先月はその半分ほども、黒漆塗りの桶に活ける桃と菜の花の有職造花制作に掛かりきりでいたのですが、今月に入って直ぐ、同じ花器に活ける蓮の花の有職造花を作ることになったのです。

水揚げをしない蓮のこと、ましてや真夏に料亭などで飾ろうとしても、大きな花も葉も、直ぐに見る影もなくなってしまうでしょうから、造り花で代わりになり得るものならそうしたいとの思いも、無理のない切実さかと思うのです。

蓮の有職造花は、以前平薬で作っていたのですが、一度でも経験があると手順が身に付いていますから、決して同じように作るわけではなくとも、サイズさえ導き出されてしまえば、制作に再び難儀することはなかったりするものです。

別に蓮の葉だけのことではないのですが、蕗だとかの大きな葉の場合に面倒なのは、1枚の葉の葉脈を茎に延長して、相応しい太さになるだけの本数の針金を貼り付けなければならないことでしょうか。

その針金を隠す意味もあるのですが、葉裏には更に、和紙を貼り付ける作業も要るのです。

とはいえ、根気よく丁寧に、接着剤が無駄なく均等に塗られることと、表を汚さないように、接着剤が滲み出ないよう注意するだけのこと。

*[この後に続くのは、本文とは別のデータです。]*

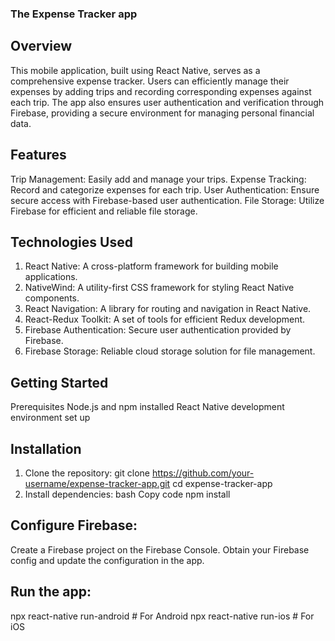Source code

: ### The Expense Tracker app

## Overview
This mobile application, built using React Native, serves as a comprehensive expense tracker. Users can efficiently manage their expenses by adding trips and recording corresponding expenses against each trip. The app also ensures user authentication and verification through Firebase, providing a secure environment for managing personal financial data.

## Features
Trip Management: Easily add and manage your trips.
Expense Tracking: Record and categorize expenses for each trip.
User Authentication: Ensure secure access with Firebase-based user authentication.
File Storage: Utilize Firebase for efficient and reliable file storage.

## Technologies Used
1. React Native: A cross-platform framework for building mobile applications.
2. NativeWind: A utility-first CSS framework for styling React Native components.
3. React Navigation: A library for routing and navigation in React Native.
4. React-Redux Toolkit: A set of tools for efficient Redux development.
5. Firebase Authentication: Secure user authentication provided by Firebase.
6. Firebase Storage: Reliable cloud storage solution for file management.
   
## Getting Started
Prerequisites
Node.js and npm installed
React Native development environment set up
## Installation
1. Clone the repository:
git clone https://github.com/your-username/expense-tracker-app.git
cd expense-tracker-app
2. Install dependencies:
bash
Copy code
npm install

## Configure Firebase:

Create a Firebase project on the Firebase Console.
Obtain your Firebase config and update the configuration in the app.

## Run the app:

npx react-native run-android  # For Android
npx react-native run-ios      # For iOS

上等な和紙ほど、そのままで羽裏の質感を表してくれるものです。

有職造花は、あくまでも自然の構造を厳格に踏まえながらも、様式的な完成を目指すものですから、本物の写しだけで成り立つわけではありません。

言うまでもなく、季節からして蓮はさらりと涼しげに活けられていなければなりません。それで、花と蕾をそれぞれ1つだけにしたのです。

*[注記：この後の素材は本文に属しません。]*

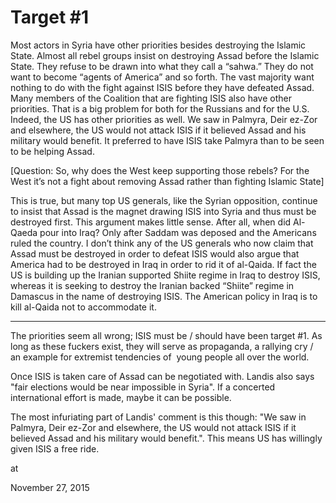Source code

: # Target #1

Most actors in Syria have other priorities besides destroying the Islamic State. Almost all rebel groups insist on destroying Assad before the Islamic State. They refuse to be drawn into what they call a “sahwa.” They do not want to become “agents of America” and so forth. The vast majority want nothing to do with the fight against ISIS before they have defeated Assad. Many members of the Coalition that are fighting ISIS also have other priorities. That is a big problem for both for the Russians and for the U.S. Indeed, the US has other priorities as well. We saw in Palmyra, Deir ez-Zor and elsewhere, the US would not attack ISIS if it believed Assad and his military would benefit. It preferred to have ISIS take Palmyra than to be seen to be helping Assad.

[Question: So, why does the West keep supporting those rebels? For the West it’s not a fight about removing Assad rather than fighting Islamic State]

This is true, but many top US generals, like the Syrian opposition, continue to insist that Assad is the magnet drawing ISIS into Syria and thus must be destroyed first. This argument makes little sense. After all, when did Al-Qaeda pour into Iraq? Only after Saddam was deposed and the Americans ruled the country. I don’t think any of the US generals who now claim that Assad must be destroyed in order to defeat ISIS would also argue that America had to be destroyed in Iraq in order to rid it of al-Qaida. If fact the US is building up the Iranian supported Shiite regime in Iraq to destroy ISIS, whereas it is seeking to destroy the Iranian backed “Shiite” regime in Damascus in the name of destroying ISIS. The American policy in Iraq is to kill al-Qaida not to accommodate it.

---

The priorities seem all wrong; ISIS must be / should have been target #1. As long as these fuckers exist, they will serve as propaganda, a rallying cry / an example for extremist tendencies of  young people all over the world. 

Once ISIS is taken care of Assad can be negotiated with. Landis also says "fair elections would be near impossible in Syria". If a concerted international effort is made, maybe it can be possible. 

The most infuriating part of Landis' comment is this though: "We saw in Palmyra, Deir ez-Zor and elsewhere, the US would not attack ISIS if it believed Assad and his military would benefit.". This means US has willingly given ISIS a free ride. 








at

November 27, 2015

花弁は10枚ですが、外側に開いた花びらだと、針金を貼った裏が見えてしまうものですから、光沢のある厚手の絹サテンで裏打ちを施したのです。

葉は、これから開く、蓮の葉ならではの内側に丸まったものを1枚、大きく開いた葉を3枚という構成です。

黒漆塗りの容器というのは、艶やかなその漆黒がバックのようになるからでしょうか、どんな色をも際立たせてくれるように思います。

ですから、例えば春先の連翹から、牡丹、黄菖蒲、大手鞠、紫陽花、白菊、ガマの穂等々、季節の花のどんなものでも、映えさせてくれるだろうと思えるのです。

容易に手に入れられるものではない、至極上等の花器なのですから、花を実物大に仕立てなければならないのは確かに厄介に違いないものの、これから折に付け、これに活ける花を作ってみようかと考えているのです。

そればかりかその果てに、それらの花をパーツとして盛り沢山に挿した、あたかも花車の如くな花桶に仕立てたならば、それはそれは見事に華やかなことだろうとか思い巡らせてもいるのです。

それにしても、蓮を極楽に咲く花として異議を唱えられる方など居るものでしょうか。

そうこうしている内に、また盂蘭盆が巡ってきます。こんな田舎であろうと、盆の風情など年々消えるばかりなのですが、蓮の花や葉の美しさ、湧き上がる切なさには、何の変わりもありません。